The Unistrut framework that was recently added to the ceiling of our Science Labs is the perfect support for the pulleys as it can hold up to 500 lbs. We attach the pulleys onto the Unistrut trolley for moving circus characters horizontally and use the pulleys for vertical or lateral movement.
These stations provide opportunities to discuss new science principles and vocabulary such as friction, gravity, momentum, inertia and occasionally we even venture into centrifugal force for children that are curious about it.
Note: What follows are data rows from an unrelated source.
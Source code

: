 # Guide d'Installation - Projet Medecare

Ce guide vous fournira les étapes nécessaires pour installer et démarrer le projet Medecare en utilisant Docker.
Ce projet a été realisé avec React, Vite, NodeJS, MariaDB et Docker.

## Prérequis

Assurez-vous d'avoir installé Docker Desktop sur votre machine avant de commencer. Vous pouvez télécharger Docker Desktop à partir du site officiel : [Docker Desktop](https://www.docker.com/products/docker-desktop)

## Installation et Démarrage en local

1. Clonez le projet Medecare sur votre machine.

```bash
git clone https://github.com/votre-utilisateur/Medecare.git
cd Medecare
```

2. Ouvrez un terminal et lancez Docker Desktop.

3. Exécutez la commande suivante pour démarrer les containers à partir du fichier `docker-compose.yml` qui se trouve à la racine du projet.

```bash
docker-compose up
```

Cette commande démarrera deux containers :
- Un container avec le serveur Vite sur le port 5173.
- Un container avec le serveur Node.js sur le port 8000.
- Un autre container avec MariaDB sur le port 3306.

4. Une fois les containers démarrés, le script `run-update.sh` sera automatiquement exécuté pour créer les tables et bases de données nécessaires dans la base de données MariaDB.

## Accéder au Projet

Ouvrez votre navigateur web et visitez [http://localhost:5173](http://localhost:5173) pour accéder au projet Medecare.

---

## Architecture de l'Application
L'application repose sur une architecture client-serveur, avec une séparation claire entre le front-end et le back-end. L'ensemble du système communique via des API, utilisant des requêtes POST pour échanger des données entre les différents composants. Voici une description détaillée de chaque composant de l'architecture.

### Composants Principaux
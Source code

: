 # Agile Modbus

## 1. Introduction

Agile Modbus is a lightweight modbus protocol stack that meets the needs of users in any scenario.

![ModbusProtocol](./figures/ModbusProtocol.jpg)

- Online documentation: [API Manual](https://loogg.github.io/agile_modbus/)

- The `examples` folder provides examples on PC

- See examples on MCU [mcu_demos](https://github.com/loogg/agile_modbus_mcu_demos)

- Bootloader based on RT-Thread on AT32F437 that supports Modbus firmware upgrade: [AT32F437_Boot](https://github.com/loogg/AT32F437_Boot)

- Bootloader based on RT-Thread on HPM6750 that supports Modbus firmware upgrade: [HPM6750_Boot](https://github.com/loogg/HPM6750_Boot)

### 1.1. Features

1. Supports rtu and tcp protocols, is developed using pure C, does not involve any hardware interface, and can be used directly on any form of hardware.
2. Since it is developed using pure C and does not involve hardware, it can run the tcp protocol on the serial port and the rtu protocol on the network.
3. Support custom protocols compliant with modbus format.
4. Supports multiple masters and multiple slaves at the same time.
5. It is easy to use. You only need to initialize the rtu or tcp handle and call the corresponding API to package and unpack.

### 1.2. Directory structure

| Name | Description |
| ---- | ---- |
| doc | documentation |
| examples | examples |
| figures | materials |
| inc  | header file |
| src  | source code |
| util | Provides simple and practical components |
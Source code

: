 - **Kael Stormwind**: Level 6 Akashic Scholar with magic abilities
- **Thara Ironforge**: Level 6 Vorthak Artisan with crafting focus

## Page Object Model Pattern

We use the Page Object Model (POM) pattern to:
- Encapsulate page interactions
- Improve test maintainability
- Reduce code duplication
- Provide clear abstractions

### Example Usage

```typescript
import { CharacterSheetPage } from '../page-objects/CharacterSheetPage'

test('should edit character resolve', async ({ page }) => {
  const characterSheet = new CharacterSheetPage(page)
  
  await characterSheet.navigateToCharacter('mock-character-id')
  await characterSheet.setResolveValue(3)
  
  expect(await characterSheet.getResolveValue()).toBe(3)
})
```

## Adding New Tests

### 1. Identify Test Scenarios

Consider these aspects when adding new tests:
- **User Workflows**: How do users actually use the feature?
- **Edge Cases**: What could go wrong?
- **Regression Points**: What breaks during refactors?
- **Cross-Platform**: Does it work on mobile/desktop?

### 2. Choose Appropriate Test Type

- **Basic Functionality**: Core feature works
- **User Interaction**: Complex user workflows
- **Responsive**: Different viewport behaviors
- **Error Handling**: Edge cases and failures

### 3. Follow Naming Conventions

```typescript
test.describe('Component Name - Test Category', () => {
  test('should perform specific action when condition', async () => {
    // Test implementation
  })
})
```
At the same time as we are doing these stations, students are bringing in Forces and Motion Menu projects that they’ve completed at home to share with the class. Students are given a Menu* of projects to choose from that are differentiated for different types of learners and are completely accessible to all students. They are child-centered with only limited support required from parents. It’s always amazing to me how remarkably different each of the products is from the others.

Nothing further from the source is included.